::: Source data :::

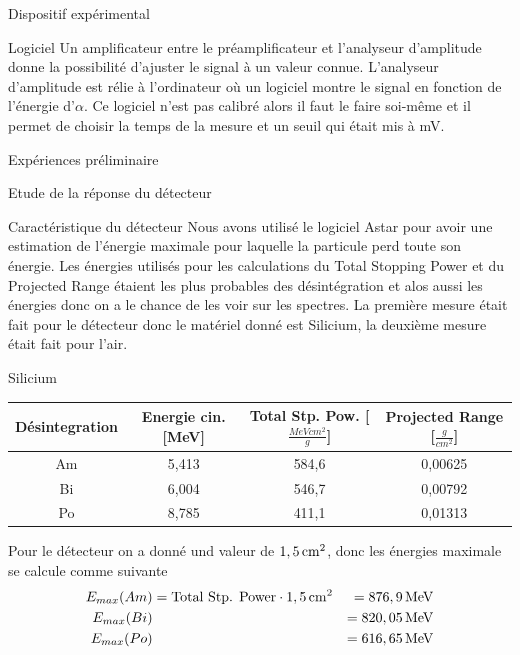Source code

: \documentclass[a4paper,11pt,liststotocnumbered,bibtotocnumbered]{scrartcl}
\begin{document}
\begin{section}{Dispositif expérimental}
  \begin{subsection}{Logiciel}
   Un amplificateur entre le préamplificateur et l'analyseur d'amplitude donne la possibilité d'ajuster le signal à un valeur connue. L'analyseur d'amplitude est rélie à l'ordinateur où un logiciel montre le signal en fonction de l'énergie d'$\alpha$. Ce logiciel n'est pas calibré alors il faut le faire soi-même et il permet de choisir la temps de la mesure et un seuil qui était mis à \unit[200]{mV}.
  \end{subsection}
 \end{section}
  
 \begin{section}{Expériences préliminaire}
  \begin{subsection}{Etude de la réponse du détecteur}
   \begin{subsubsection}{Caractéristique du détecteur}
   Nous avons utilisé le logiciel \flqq Astar \frqq \cite{astar} pour avoir une estimation de l'énergie maximale pour laquelle la particule perd toute son énergie.  Les énergies utilisés pour les calculations du Total Stopping Power et du Projected Range étaient les plus probables des désintégration et alos aussi les énergies donc on a le chance de les voir sur les spectres. La première mesure était fait pour le détecteur donc le matériel donné est Silicium, la deuxième mesure était fait pour l'air.
   \begin{paragraph}{Silicium}
    \begin{center}
     \begin{tabular}{c|c|c|c}
      Désintegration&	Energie cin. [MeV] & Total Stp. Pow. [$\frac{MeV cm^2}{g}$]  & Projected Range [$\frac{g}{cm^2}$] \\ \hline
      Am 	&5,413 & 584,6 & 0,00625 \\ 
      Bi	&6,004 & 546,7 & 0,00792 \\ 
      Po	&8,785 & 411,1 & 0,01313 \\ 
     \end{tabular}
    \end{center}
    Pour le détecteur on a donné und valeur de $\unit[1,5]{cm^2}$, donc les énergies maximale se calcule comme suivante 
    \begin{eqnarray*}
     E_{max}(Am)&=\text{Total Stp. Power}\cdot \unit[1,5]{cm^2}&=\unit[876,9]{MeV}\\
     E_{max}(Bi)&&=\unit[820,05]{MeV}\\
     E_{max}(Po)&&=\unit[616,65]{MeV}
    \end{eqnarray*}

\end{paragraph}
\end{subsubsection}
\end{subsection}
\end{section}
\end{document}
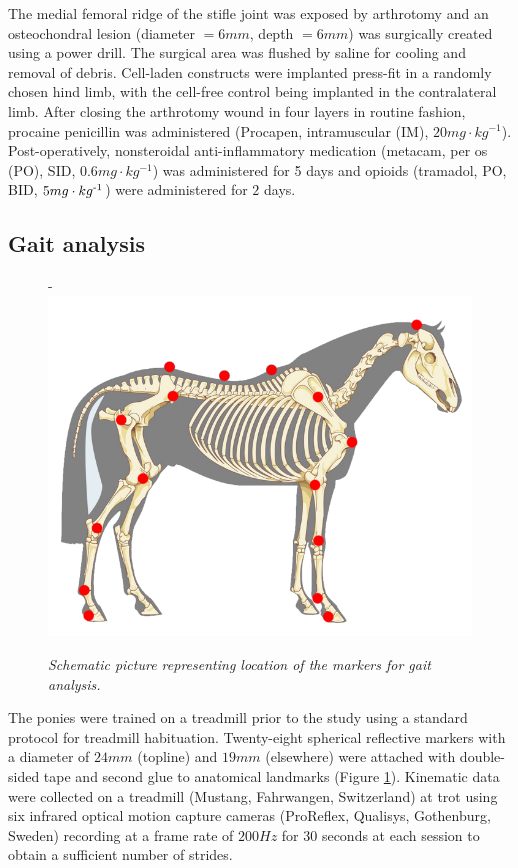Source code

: \documentclass[twocolumn, empirical, authordate, issue]{jote-new-article}
\begin{document}
The medial femoral ridge of the stifle joint was exposed by arthrotomy and an osteochondral lesion (diameter $= 6 mm$, depth $= 6 mm$) was surgically created using a power drill. The surgical area was flushed by saline for cooling and removal of debris. Cell-laden constructs were implanted press-fit in a randomly chosen hind limb, with the cell-free control being implanted in the contralateral limb. After closing the arthrotomy wound in four layers in routine fashion, procaine penicillin was administered (Procapen, intramuscular (IM), $ 20 mg\cdot kg^{-1} $). Post-operatively, nonsteroidal anti-inflammatory medication (metacam, per os (PO), SID, $ 0.6 mg\cdot kg^{-1} $) was administered for 5 days and opioids (tramadol, PO, BID, $5 mg\cdot kg\textsuperscript{-1}$) were administered for $2$ days.

\subsection{Gait analysis} 
\begin{figure}[b!]
      \captionsetup{width=\dimexpr \linewidth + .8\fullwidthlen\relax}

\begin{adjustwidth}{-\fullwidthlen}{}
\includegraphics[width=\linewidth]{media/image3.png}
\caption{\emph{Schematic picture representing location of the markers for gait analysis.}}
\label{fig:figure3}
\end{adjustwidth} 
\end{figure}

The ponies were trained on a treadmill prior to the study using a standard protocol for treadmill habituation. Twenty-eight spherical reflective markers with a diameter of $24 mm$ (topline) and $19 mm$ (elsewhere) were attached with double-sided tape and second glue to anatomical landmarks (Figure \ref{fig:figure3}). Kinematic data were collected on a treadmill (Mustang, Fahrwangen, Switzerland) at trot using six infrared optical motion capture cameras (ProReflex, Qualisys, Gothenburg, Sweden) recording at a frame rate of $200 Hz$ for $30$ seconds at each session to obtain a sufficient number of strides.
\end{document}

:::

● Exercise objective: Print all the entries exactly as they appear, without the pictures.

● Answer to this problem:
Source code

: \documentclass[a4paper,11pt,liststotocnumbered,bibtotocnumbered]{scrartcl}
\begin{document}
\begin{section}{Dispositif expérimental}
  \begin{subsection}{Logiciel}
   Un amplificateur entre le préamplificateur et l'analyseur d'amplitude donne la possibilité d'ajuster le signal à un valeur connue. L'analyseur d'amplitude est rélie à l'ordinateur où un logiciel montre le signal en fonction de l'énergie d'$\alpha$. Ce logiciel n'est pas calibré alors il faut le faire soi-même et il permet de choisir la temps de la mesure et un seuil qui était mis à \unit[200]{mV}.
  \end{subsection}
 \end{section}
  
 \begin{section}{Expériences préliminaire}
  \begin{subsection}{Etude de la réponse du détecteur}
   \begin{subsubsection}{Caractéristique du détecteur}
   Nous avons utilisé le logiciel \flqq Astar \frqq \cite{astar} pour avoir une estimation de l'énergie maximale pour laquelle la particule perd toute son énergie.  Les énergies utilisés pour les calculations du Total Stopping Power et du Projected Range étaient les plus probables des désintégration et alos aussi les énergies donc on a le chance de les voir sur les spectres. La première mesure était fait pour le détecteur donc le matériel donné est Silicium, la deuxième mesure était fait pour l'air.
   \begin{paragraph}{Silicium}
    \begin{center}
     \begin{tabular}{c|c|c|c}
      Désintegration&	Energie cin. [MeV] & Total Stp. Pow. [$\frac{MeV cm^2}{g}$]  & Projected Range [$\frac{g}{cm^2}$] \\ \hline
      Am 	&5,413 & 584,6 & 0,00625 \\ 
      Bi	&6,004 & 546,7 & 0,00792 \\ 
      Po	&8,785 & 411,1 & 0,01313 \\ 
     \end{tabular}
    \end{center}
    Pour le détecteur on a donné und valeur de $\unit[1,5]{cm^2}$, donc les énergies maximale se calcule comme suivante 
    \begin{eqnarray*}
     E_{max}(Am)&=\text{Total Stp. Power}\cdot \unit[1,5]{cm^2}&=\unit[876,9]{MeV}\\
     E_{max}(Bi)&&=\unit[820,05]{MeV}\\
     E_{max}(Po)&&=\unit[616,65]{MeV}
    \end{eqnarray*}

\end{paragraph}
\end{subsubsection}
\end{subsection}
\end{section}
\end{document}
Source code

: \documentclass[twocolumn, empirical, authordate, issue]{jote-new-article}
\begin{document}
The medial femoral ridge of the stifle joint was exposed by arthrotomy and an osteochondral lesion (diameter $= 6 mm$, depth $= 6 mm$) was surgically created using a power drill. The surgical area was flushed by saline for cooling and removal of debris. Cell-laden constructs were implanted press-fit in a randomly chosen hind limb, with the cell-free control being implanted in the contralateral limb. After closing the arthrotomy wound in four layers in routine fashion, procaine penicillin was administered (Procapen, intramuscular (IM), $ 20 mg\cdot kg^{-1} $). Post-operatively, nonsteroidal anti-inflammatory medication (metacam, per os (PO), SID, $ 0.6 mg\cdot kg^{-1} $) was administered for 5 days and opioids (tramadol, PO, BID, $5 mg\cdot kg\textsuperscript{-1}$) were administered for $2$ days.

\subsection{Gait analysis} 
\begin{figure}[b!]
      \captionsetup{width=\dimexpr \linewidth + .8\fullwidthlen\relax}

\begin{adjustwidth}{-\fullwidthlen}{}
\includegraphics[width=\linewidth]{media/image3.png}
\caption{\emph{Schematic picture representing location of the markers for gait analysis.}}
\label{fig:figure3}
\end{adjustwidth} 
\end{figure}

The ponies were trained on a treadmill prior to the study using a standard protocol for treadmill habituation. Twenty-eight spherical reflective markers with a diameter of $24 mm$ (topline) and $19 mm$ (elsewhere) were attached with double-sided tape and second glue to anatomical landmarks (Figure \ref{fig:figure3}). Kinematic data were collected on a treadmill (Mustang, Fahrwangen, Switzerland) at trot using six infrared optical motion capture cameras (ProReflex, Qualisys, Gothenburg, Sweden) recording at a frame rate of $200 Hz$ for $30$ seconds at each session to obtain a sufficient number of strides.
\end{document}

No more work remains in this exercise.